Reviewed at Munich Film Festival, July 2, 1993. Running time: 93 MIN.
Georg Mittenzwey … Timothy Peach
Eva Buschbaum … Heike Falkenberg
Bishop … Alexander May
Housekeeper … Barbara Gallauner
Franz … Robert Giggenbach
Monika … Elena Rublack
Mother … Luise Deschauer
After “The Nasty Girl,” Michael Verhoeven disappoints with a great topical subject, fine direction and performances, but a story that dips off into pedantry and anticlimax. Meant to dramatize the love affair of a priest, pic ends up feeling more like an open letter against celibacy to the Catholic Church. Subject and Verhoeven’s reputation could draw enough moviegoers for theatrical and festival release in Germany, but drab word of mouth will work against it.
Story’s two biggest sins are didacticism and lack of structure. As it begins, the affair between the young priest, Georg (Timothy Peach) and a member of his flock, Eva (Heike Falkenberg), is already in full swing. Their dilemma now is over how not to get caught.
The drama has trouble climbing. When Eva discovers she is pregnant the film dissolves into a tirade against celibacy. Those interested in the characters will feel cheated.

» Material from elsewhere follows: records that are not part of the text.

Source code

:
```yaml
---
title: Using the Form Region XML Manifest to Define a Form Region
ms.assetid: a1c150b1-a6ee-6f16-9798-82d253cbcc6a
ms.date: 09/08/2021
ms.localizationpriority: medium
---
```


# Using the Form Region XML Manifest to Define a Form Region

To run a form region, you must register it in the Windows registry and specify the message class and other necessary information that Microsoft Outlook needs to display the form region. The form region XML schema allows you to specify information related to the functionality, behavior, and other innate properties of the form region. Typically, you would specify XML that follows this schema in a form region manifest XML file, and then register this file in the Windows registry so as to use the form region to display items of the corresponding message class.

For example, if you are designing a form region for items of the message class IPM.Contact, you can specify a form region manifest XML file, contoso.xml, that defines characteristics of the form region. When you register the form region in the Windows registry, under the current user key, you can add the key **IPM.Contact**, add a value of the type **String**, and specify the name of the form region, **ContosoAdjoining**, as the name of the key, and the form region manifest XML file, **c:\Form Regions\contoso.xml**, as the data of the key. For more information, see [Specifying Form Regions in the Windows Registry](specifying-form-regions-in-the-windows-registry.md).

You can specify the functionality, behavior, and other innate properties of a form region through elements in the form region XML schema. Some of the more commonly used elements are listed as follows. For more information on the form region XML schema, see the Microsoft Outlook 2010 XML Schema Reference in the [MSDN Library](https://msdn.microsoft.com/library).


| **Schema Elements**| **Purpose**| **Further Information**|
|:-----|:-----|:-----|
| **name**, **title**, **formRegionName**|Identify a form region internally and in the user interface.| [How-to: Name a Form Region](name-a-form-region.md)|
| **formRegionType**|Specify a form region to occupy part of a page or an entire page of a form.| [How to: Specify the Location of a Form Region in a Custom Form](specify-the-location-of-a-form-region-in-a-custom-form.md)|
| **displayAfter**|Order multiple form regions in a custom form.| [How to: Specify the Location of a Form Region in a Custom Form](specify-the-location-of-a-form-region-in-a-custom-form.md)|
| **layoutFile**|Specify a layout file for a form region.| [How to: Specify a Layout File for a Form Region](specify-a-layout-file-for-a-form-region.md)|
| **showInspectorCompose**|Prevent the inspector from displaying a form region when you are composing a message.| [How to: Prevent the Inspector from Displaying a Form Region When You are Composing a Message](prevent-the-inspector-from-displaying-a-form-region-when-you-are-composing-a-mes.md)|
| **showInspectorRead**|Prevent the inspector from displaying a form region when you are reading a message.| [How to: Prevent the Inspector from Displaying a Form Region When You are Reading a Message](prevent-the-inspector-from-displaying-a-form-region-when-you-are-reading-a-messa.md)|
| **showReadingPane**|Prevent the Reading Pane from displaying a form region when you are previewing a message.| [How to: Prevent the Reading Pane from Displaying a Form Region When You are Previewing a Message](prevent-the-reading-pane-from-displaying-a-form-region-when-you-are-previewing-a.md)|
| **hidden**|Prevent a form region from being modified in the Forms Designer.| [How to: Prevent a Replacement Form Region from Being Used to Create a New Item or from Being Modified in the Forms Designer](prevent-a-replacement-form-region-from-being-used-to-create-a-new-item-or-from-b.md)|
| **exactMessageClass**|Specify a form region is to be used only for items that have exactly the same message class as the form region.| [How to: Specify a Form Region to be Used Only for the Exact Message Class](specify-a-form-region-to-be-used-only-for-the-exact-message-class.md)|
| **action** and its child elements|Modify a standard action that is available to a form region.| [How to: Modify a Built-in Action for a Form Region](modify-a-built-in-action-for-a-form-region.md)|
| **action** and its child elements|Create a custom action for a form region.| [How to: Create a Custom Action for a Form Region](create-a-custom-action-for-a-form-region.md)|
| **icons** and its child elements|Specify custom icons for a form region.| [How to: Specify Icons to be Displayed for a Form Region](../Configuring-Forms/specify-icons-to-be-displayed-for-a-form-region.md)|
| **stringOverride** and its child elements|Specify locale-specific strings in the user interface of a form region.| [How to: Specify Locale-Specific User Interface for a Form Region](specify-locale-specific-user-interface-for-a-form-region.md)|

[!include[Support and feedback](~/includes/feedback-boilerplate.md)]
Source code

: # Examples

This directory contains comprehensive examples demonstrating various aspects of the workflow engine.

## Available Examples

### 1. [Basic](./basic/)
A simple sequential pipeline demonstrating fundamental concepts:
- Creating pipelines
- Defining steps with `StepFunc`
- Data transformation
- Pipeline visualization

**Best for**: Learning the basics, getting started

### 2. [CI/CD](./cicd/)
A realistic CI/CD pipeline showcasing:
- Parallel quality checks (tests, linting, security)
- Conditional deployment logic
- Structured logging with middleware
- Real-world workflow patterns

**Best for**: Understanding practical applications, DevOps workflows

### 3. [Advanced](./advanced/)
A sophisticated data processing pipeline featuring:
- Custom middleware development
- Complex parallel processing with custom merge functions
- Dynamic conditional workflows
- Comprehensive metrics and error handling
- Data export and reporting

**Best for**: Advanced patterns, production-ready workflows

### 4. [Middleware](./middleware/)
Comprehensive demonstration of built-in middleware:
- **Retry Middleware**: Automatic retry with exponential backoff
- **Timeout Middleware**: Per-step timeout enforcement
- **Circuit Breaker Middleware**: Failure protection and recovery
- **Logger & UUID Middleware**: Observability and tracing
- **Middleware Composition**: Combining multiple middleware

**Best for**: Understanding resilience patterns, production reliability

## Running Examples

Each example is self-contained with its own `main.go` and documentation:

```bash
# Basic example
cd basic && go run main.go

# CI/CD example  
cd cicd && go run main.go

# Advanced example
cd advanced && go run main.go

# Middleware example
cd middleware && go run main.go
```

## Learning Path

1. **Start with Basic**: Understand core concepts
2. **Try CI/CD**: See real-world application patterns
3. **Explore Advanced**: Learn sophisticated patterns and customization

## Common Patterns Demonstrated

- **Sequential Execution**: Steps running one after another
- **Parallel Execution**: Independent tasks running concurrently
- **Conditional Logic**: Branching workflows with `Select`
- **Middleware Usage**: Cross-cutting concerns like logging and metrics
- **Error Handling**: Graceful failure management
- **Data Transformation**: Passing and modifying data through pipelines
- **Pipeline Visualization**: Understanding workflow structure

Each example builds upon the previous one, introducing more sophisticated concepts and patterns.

But the film is not without merits. Small graces attest to Verhoeven’s abilities. In one throat-clutching scene an elderly woman gives the priest a handmade baby jacket… but it turns out to be a covering for a hot water bottle. Other nice moments include the less than alarmed reactions to Georg’s transgression on the part of his bishop and his best friend, a Jesuit.